Sprint 2: Stakeholders & human-in-the-loop
Your initiative: _______________________ Group: __________
A working AI system isn’t a tool. It’s a division of labour between human judgement and machine output. This sprint you design that division, and the stakeholder plan around it. Interview Emma (Managing Director), Tom (Customer Service) and David (CFO).
1. Stakeholder plan
| Stakeholder | What they need / fear | How you’ll manage them | Power × Interest |
|---|---|---|---|
| Emma (Managing Director / sponsor) | High / High | ||
| David (CFO) | |||
| Tom (CS / frontline) | |||
| add others you met |
2. Human-in-the-loop checkpoints
For every point where AI output could be wrong and it matters, design a checkpoint.
| Checkpoint (where a human checks AI output) | Who has the expertise to actually evaluate it? | Does this checkpoint build that expertise, or just consume it? |
|---|---|---|
The evaluator’s advantage: experienced people spot the confident-but-wrong answer because they know what right looks like. Judgement is unevenly distributed, so staff your checkpoints with the right humans, not just any human.

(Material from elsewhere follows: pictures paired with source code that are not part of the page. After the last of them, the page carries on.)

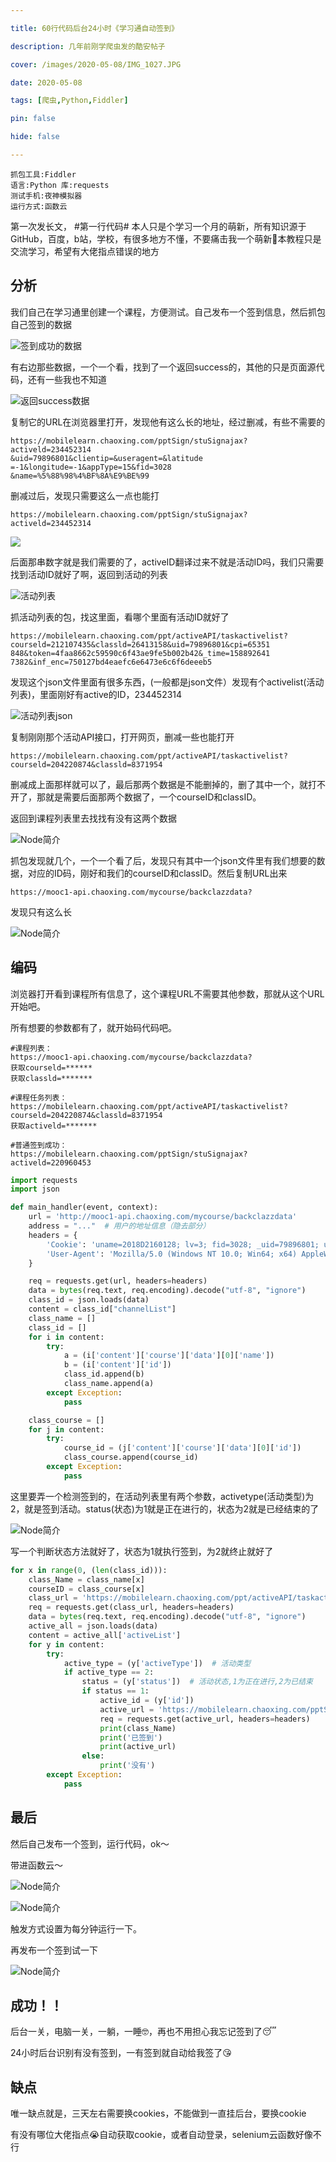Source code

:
 ```yaml
---

title: 60行代码后台24小时《学习通自动签到》

description: 几年前刚学爬虫发的酷安帖子

cover: /images/2020-05-08/IMG_1027.JPG

date: 2020-05-08

tags: [爬虫,Python,Fiddler]

pin: false

hide: false

---
```


```shell
抓包工具:Fiddler
语言:Python 库:requests
测试手机:夜神模拟器
运行方式:函数云
```

第一次发长文， #第一行代码# 本人只是个学习一个月的萌新，所有知识源于GitHub，百度，b站，学校，有很多地方不懂，不要痛击我一个萌新🥹本教程只是交流学习，希望有大佬指点错误的地方

## 分析
我们自己在学习通里创建一个课程，方便测试。自己发布一个签到信息，然后抓包自己签到的数据

![签到成功的数据](/images/2020-05-08/IMG_1011.JPG)

有右边那些数据，一个一个看，找到了一个返回success的，其他的只是页面源代码，还有一些我也不知道

![返回success数据](/images/2020-05-08/IMG_1012.JPG)

复制它的URL在浏览器里打开，发现他有这么长的地址，经过删减，有些不需要的

```shell
https://mobilelearn.chaoxing.com/pptSign/stuSignajax?
activeld=234452314
&uid=79896801&clientip=&useragent=&latitude
=-1&longitude=-1&appType=15&fid=3028
&name=%5%88%98%4%BF%8А%Е9%BE%99
```

删减过后，发现只需要这么一点也能打

```shell
https://mobilelearn.chaoxing.com/pptSign/stuSignajax?
activeld=234452314
```

![](/images/2020-05-08/IMG_1014.JPG)

后面那串数字就是我们需要的了，activeID翻译过来不就是活动ID吗，我们只需要找到活动ID就好了啊，返回到活动的列表

![活动列表](/images/2020-05-08/IMG_1015.JPG)

抓活动列表的包，找这里面，看哪个里面有活动ID就好了

```shell
https://mobilelearn.chaoxing.com/ppt/activeAPI/taskactivelist?
courseld=212107435&classld=26413158&uid=79896801&cpi=65351
848&token=4faa8662c59590c6f43ae9fe5b002b42&_time=158892641
7382&inf_enc=750127bd4eaefc6e6473e6c6f6deeeb5
```
发现这个json文件里面有很多东西，(一般都是json文件）发现有个activelist(活动列表)，里面刚好有active的ID，234452314

![活动列表json](/images/2020-05-08/IMG_1017.JPG)

复制刚刚那个活动API接口，打开网页，删减一些也能打开

```shell
https://mobilelearn.chaoxing.com/ppt/activeAPI/taskactivelist?
courseld=204220874&classld=8371954
```

删减成上面那样就可以了，最后那两个数据是不能删掉的，删了其中一个，就打不开了，那就是需要后面那两个数据了，一个courseID和classID。

返回到课程列表里去找找有没有这两个数据

![Node简介](/images/2020-05-08/IMG_1019.JPG)

抓包发现就几个，一个一个看了后，发现只有其中一个json文件里有我们想要的数据，对应的ID码，刚好和我们的courseID和classID。然后复制URL出来

```shell
https://mooc1-api.chaoxing.com/mycourse/backclazzdata?
```

发现只有这么长

![Node简介](/images/2020-05-08/IMG_1021.JPG)

## 编码

浏览器打开看到课程所有信息了，这个课程URL不需要其他参数，那就从这个URL开始吧。

所有想要的参数都有了，就开始码代码吧。

```shell
#课程列表：
https://mooc1-api.chaoxing.com/mycourse/backclazzdata?
获取courseld=******
获取classld=*******

#课程任务列表：
https://mobilelearn.chaoxing.com/ppt/activeAPI/taskactivelist?
courseld=204220874&classld=8371954
获取activeld=*******

#普通签到成功：
https://mobilelearn.chaoxing.com/pptSign/stuSignajax?
activeld=220960453
```

```python
import requests
import json

def main_handler(event, context):
    url = 'http://mooc1-api.chaoxing.com/mycourse/backclazzdata'
    address = "..."  # 用户的地址信息（隐去部分）
    headers = {
        'Cookie': 'uname=2018D2160128; lv=3; fid=3028; _uid=79896801; uf=...',
        'User-Agent': 'Mozilla/5.0 (Windows NT 10.0; Win64; x64) AppleWebKit/...'
    }

    req = requests.get(url, headers=headers)
    data = bytes(req.text, req.encoding).decode("utf-8", "ignore")
    class_id = json.loads(data)
    content = class_id["channelList"]
    class_name = []
    class_id = []
    for i in content:
        try:
            a = (i['content']['course']['data'][0]['name'])
            b = (i['content']['id'])
            class_id.append(b)
            class_name.append(a)
        except Exception:
            pass

    class_course = []
    for j in content:
        try:
            course_id = (j['content']['course']['data'][0]['id'])
            class_course.append(course_id)
        except Exception:
            pass
```

这里要弄一个检测签到的，在活动列表里有两个参数，activetype(活动类型)为2，就是签到活动。status(状态)为1就是正在进行的，状态为2就是已经结束的了

![Node简介](/images/2020-05-08/IMG_1017.JPG)

写一个判断状态方法就好了，状态为1就执行签到，为2就终止就好了

```python
for x in range(0, (len(class_id))):
    class_Name = class_name[x]
    courseID = class_course[x]
    class_url = 'https://mobilelearn.chaoxing.com/ppt/activeAPI/taskactivelist?courseId=%s&classId=%s' % courseID
    req = requests.get(class_url, headers=headers)
    data = bytes(req.text, req.encoding).decode("utf-8", "ignore")
    active_all = json.loads(data)
    content = active_all['activeList']
    for y in content:
        try:
            active_type = (y['activeType'])  # 活动类型
            if active_type == 2:
                status = (y['status'])  # 活动状态,1为正在进行,2为已结束
                if status == 1:
                    active_id = (y['id'])
                    active_url = 'https://mobilelearn.chaoxing.com/pptSign/stuSignajax?address=%s&activeId=%s' % (address, active_id)
                    req = requests.get(active_url, headers=headers)
                    print(class_Name)
                    print('已签到')
                    print(active_url)
                else:
                    print('没有')
        except Exception:
            pass
```

## 最后

然后自己发布一个签到，运行代码，ok～

带进函数云～

![Node简介](/images/2020-05-08/IMG_1026.JPG)

![Node简介](/images/2020-05-08/IMG_1027.JPG)

触发方式设置为每分钟运行一下。

再发布一个签到试一下

![Node简介](/images/2020-05-08/IMG_1028.JPG)

## 成功！！

后台一关，电脑一关，一躺，一睡🤓，再也不用担心我忘记签到了😴

24小时后台识别有没有签到，一有签到就自动给我签了😘

## 缺点

唯一缺点就是，三天左右需要换cookies，不能做到一直挂后台，要换cookie

有没有哪位大佬指点😭自动获取cookie，或者自动登录，selenium云函数好像不行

The apprenticeship trap: if you automate all the grunt work, you stop producing the next generation of evaluators. Mark at least one checkpoint that you keep human deliberately, to build capability, not only for quality.
3. The one you’ll defend
Which single human-in-the-loop decision are you most confident is non-negotiable, and why? ______________________________________________
Leave Sprint 2 with: a stakeholder plan and a human-in-the-loop checkpoint design where each checkpoint names its evaluator and is marked builds-vs-consumes.